¿Podrían los niveles de hidratación influir en la función cognitiva?

La deshidratación puede causar dolores de cabeza y varios problemas fisiológicos, y los adultos mayores tienen mayor riesgo de experimentarla. Sin embargo, ¿también afecta la función cognitiva? ¿Y la sobrehidratación también podría afectar el rendimiento mental?

Una investigación reciente se propuso revelar si los niveles de hidratación pueden afectar el rendimiento cognitivo en los adultos mayores.

La deshidratación puede causar dolores de cabeza, letargo, mareos y muchos otros problemas, dependiendo de su gravedad.

Los estudios han tendido a centrarse en los efectos de la deshidratación en poblaciones más jóvenes, especialmente en el contexto de los deportes y el fitness, donde el esfuerzo excesivo y la sudoración abundante pueden hacer que las personas pierdan más líquidos de los que ingieren.

Sin embargo, un segmento de la población es particularmente susceptible a la deshidratación: los adultos mayores.

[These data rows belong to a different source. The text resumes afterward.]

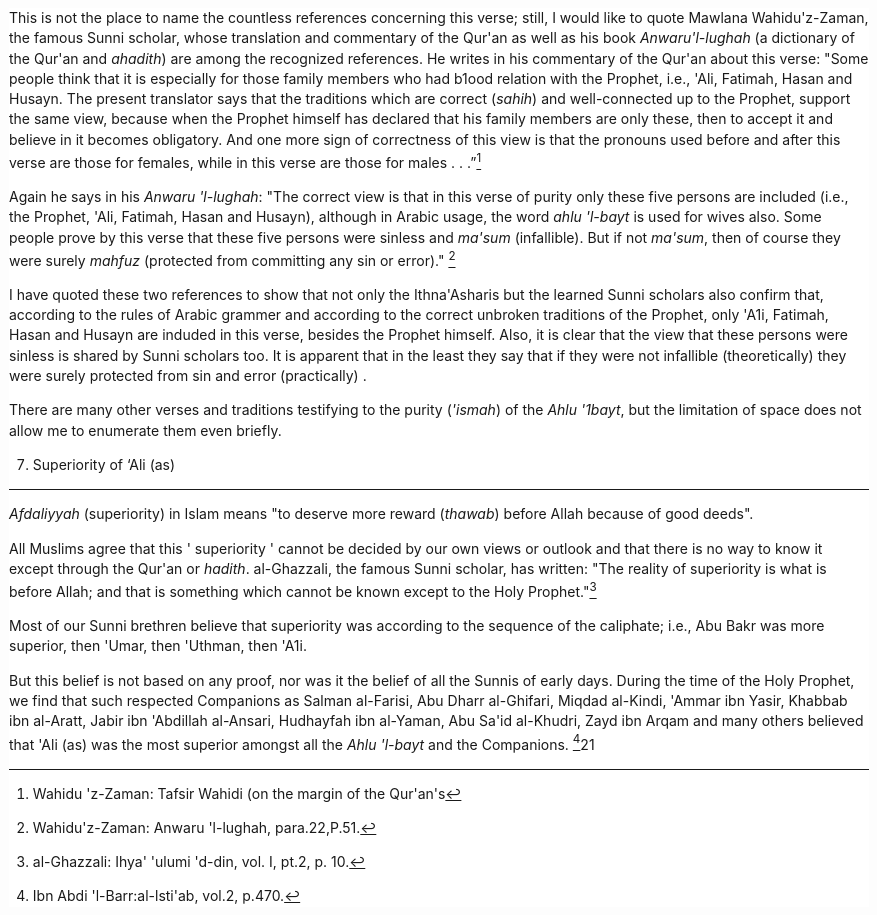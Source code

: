 This is not the place to name the countless references concerning this
verse; still, I would like to quote Mawlana Wahidu'z-Zaman, the famous
Sunni scholar, whose translation and commentary of the Qur'an as well as
his book *Anwaru'l-lughah* (a dictionary of the Qur'an and *ahadith*)
are among the recognized references. He writes in his commentary of the
Qur'an about this verse: "Some people think that it is especially for
those family members who had b1ood relation with the Prophet, i.e.,
'Ali, Fatimah, Hasan and Husayn. The present translator says that the
traditions which are correct (*sahih*) and well-connected up to the
Prophet, support the same view, because when the Prophet himself has
declared that his family members are only these, then to accept it and
believe in it becomes obligatory. And one more sign of correctness of
this view is that the pronouns used before and after this verse are
those for females, while in this verse are those for males . . .”[^8]

Again he says in his *Anwaru 'l-lughah*: "The correct view is that in
this verse of purity only these five persons are included (i.e., the
Prophet, 'Ali, Fatimah, Hasan and Husayn), although in Arabic usage, the
word *ahlu 'l-bayt* is used for wives also. Some people prove by this
verse that these five persons were sinless and *ma'sum* (infallible).
But if not *ma'sum*, then of course they were surely *mahfuz* (protected
from committing any sin or error)." [^9]

I have quoted these two references to show that not only the
Ithna'Asharis but the learned Sunni scholars also confirm that,
according to the rules of Arabic grammer and according to the correct
unbroken traditions of the Prophet, only 'A1i, Fatimah, Hasan and Husayn
are induded in this verse, besides the Prophet himself. Also, it is
clear that the view that these persons were sinless is shared by Sunni
scholars too. It is apparent that in the least they say that if they
were not infallible (theoretically) they were surely protected from sin
and error (practically) .

There are many other verses and traditions testifying to the purity
(*'ismah*) of the *Ahlu '1bayt*, but the limitation of space does not
allow me to enumerate them even briefly.

7. Superiority of ‘Ali (as)
---------------------------

*Afdaliyyah* (superiority) in Islam means "to deserve more reward
(*thawab*) before Allah because of good deeds".

All Muslims agree that this ' superiority ' cannot be decided by our own
views or outlook and that there is no way to know it except through the
Qur'an or *hadith*. al-Ghazzali, the famous Sunni scholar, has written:
"The reality of superiority is what is before Allah; and that is
something which cannot be known except to the Holy Prophet."[^10]

Most of our Sunni brethren believe that superiority was according to the
sequence of the caliphate; i.e., Abu Bakr was more superior, then 'Umar,
then 'Uthman, then 'A1i.

But this belief is not based on any proof, nor was it the belief of all
the Sunnis of early days. During the time of the Holy Prophet, we find
that such respected Companions as Salman al-Farisi, Abu Dharr
al-Ghifari, Miqdad al-Kindi, 'Ammar ibn Yasir, Khabbab ibn al-Aratt,
Jabir ibn 'Abdillah al-Ansari, Hudhayfah ibn al-Yaman, Abu Sa'id
al-Khudri, Zayd ibn Arqam and many others believed that 'Ali (as) was
the most superior amongst all the *Ahlu 'l-bayt* and the Companions.
[^11]21


[^1]: al-'Allamah al-Hilli: al-Babu 'l-hadi 'ashar, Eng. tr W.M. Miller,
[^2]: Ibid. p.69.
[^3]: Ibidpp.64-8.
[^4]: Ibid., p. 68.
[^5]: Ibid., p. 69.
[^6]: as-Suyuti: Tari'khu 'l-khulafa, p.217.
[^7]: Holy Qur'an, Eng . tr. S. V. Mir Ahmed Ali, fn. 1857, p.l261
[^8]: Wahidu 'z-Zaman: Tafsir Wahidi (on the margin of the Qur'an's
[^9]: Wahidu'z-Zaman: Anwaru 'l-lughah, para.22,P.51.
[^10]: al-Ghazzali: Ihya' 'ulumi 'd-din, vol. I, pt.2, p. 10.
[^11]: Ibn Abdi 'l-Barr:al-lsti'ab, vol.2, p.470.
[^12]: al-Qunduzi: Yanabi'u 'l -mawaddah, p. 253.
[^13]: Ibn 'Abdi 'l-Barr: al-Isti'ab, vol. 3, p. 1 1 15.
[^14]: Ibn Hajar al-Haytami: Sawa'iqu 'l-muhriqah, p.72 Ibn Hajar
[^15]: Amritsari, Arjahu 'l -matalib, p. 112.
[^16]: Ibnu 'l-Athir: al-Kamil, [vol.5, pp. 62-3]; al Baghawi:
[^17]: See [at-Tabari; at-Tafsir, vol. 6, p. 186]; as-Suyuti: ad-Durru
[^18]: al-Qunduzi: Yanabi'u 'l-mawaddah, [p.168; Amritsari: Arjahu
[^19]: Siddiq Hasan Khan: Manhaju 'l-wusul, p.l3. death indicated in
[^20]: al -Amini: al -Ghadi'r, vol 1, pp . 14-18
[^21]: Ibid.,pp.62-63.
[^22]: Ibid., pp.73-81.
[^23]: Ibid ., pp. 73-151.
[^24]: at-Tirmidhi: as-Sahih, vol. 2, p.298
[^25]: at-Tahawi: Mushkilu 'l-athar, vol.2, p.308
[^26]: al-Hakim: al-Mustadrak, vol.3, pp.109-10.
[^27]: al Amini: al-Ghadir, vol. 1, p. 295.
[^28]: Ibid.,pp.294-313.
[^29]: Subhi' as-Salih: 'Ulumu 'l-hadith wa mustalahatuh, p. 145.
[^30]: Ibid., p.l56.
[^31]: al-Khatib at-Tabrizi: Mishkatu 'l-masabih [p.557]; Mir Khwand:
[^32]: al-Amini: al-Ghadir, vol. I, p. 340.
[^33]: See al-Amini: al-Ghadir, pp. 344-50, for detail references .
[^34]: Ibid.,pp.370-371.
[^35]: al-Wahidi: Asbabu 'n-nuzul, p. 40; as-Suyuti: ad-Durru
[^36]: This hadith can be seen in most books of traditions. See for
[^37]: Ibn Majah: as-Sunan, p.l2; Ahmad: al-Musnad, vol. 1, p. 174;
[^38]: as-Suyuti: ad-Durru 'l-manthur, vol. 6, p. 209, at-Tabari:
[^39]: al-Khati'b al-Khwarazmi: al-Manaqib, p. 56; al-Hammuyi: Fara'idu
[^40]: As quoted in Mafatihu 'l-matalib, p.396; al-Ganji: Kifayatu
[^41]: Qur'an, 47:33; see also:3:32,132; 5:92; 8:1,20, 46; 24:54; 58:13;
[^42]: Qur'an,4:13;see also: 4:69; 24:52; 33:71; 48:18.
[^43]: Qur'an,62:2;seealso:2:129;3:164.
[^44]: as-Saduq: 'Ilalu 'sh shara'i', [ vol. I, p . 123 ]
[^45]: ar-Razi: at-Tafsiru 'l-kabir, vol.10, p.l44
[^46]: Though we hold special respect for others' opinions, and
[^47]: al-'Ayyashi: at-Tafsir, vol. 1, pp.249-50; Fayd al-Kashani:
[^48]: al-Khazzaz: Kifayatu 'l-athar, p. 53
[^49]: al-Qunduzi; Yanabi 'u 'l-mawaddah, pp.444-7.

"A medida que envejecemos, nuestras reservas de agua disminuyen debido a la reducción de la masa muscular, nuestros riñones se vuelven menos efectivos para retener agua y las señales hormonales que desencadenan la sed y motivan la ingesta de agua se debilitan", explica Hilary Bethancourt, Ph.D., de la Facultad de Salud y Desarrollo Humano de la Universidad Estatal de Pennsylvania en State College.

Los adultos mayores también tienen un mayor riesgo de deterioro cognitivo. ¿Están vinculados de alguna manera sus niveles de hidratación y su rendimiento cognitivo? Bethancourt y sus colegas se propusieron responder a esta pregunta en un nuevo estudio. Sus hallazgos ahora aparecen en el Revista europea de nutrición.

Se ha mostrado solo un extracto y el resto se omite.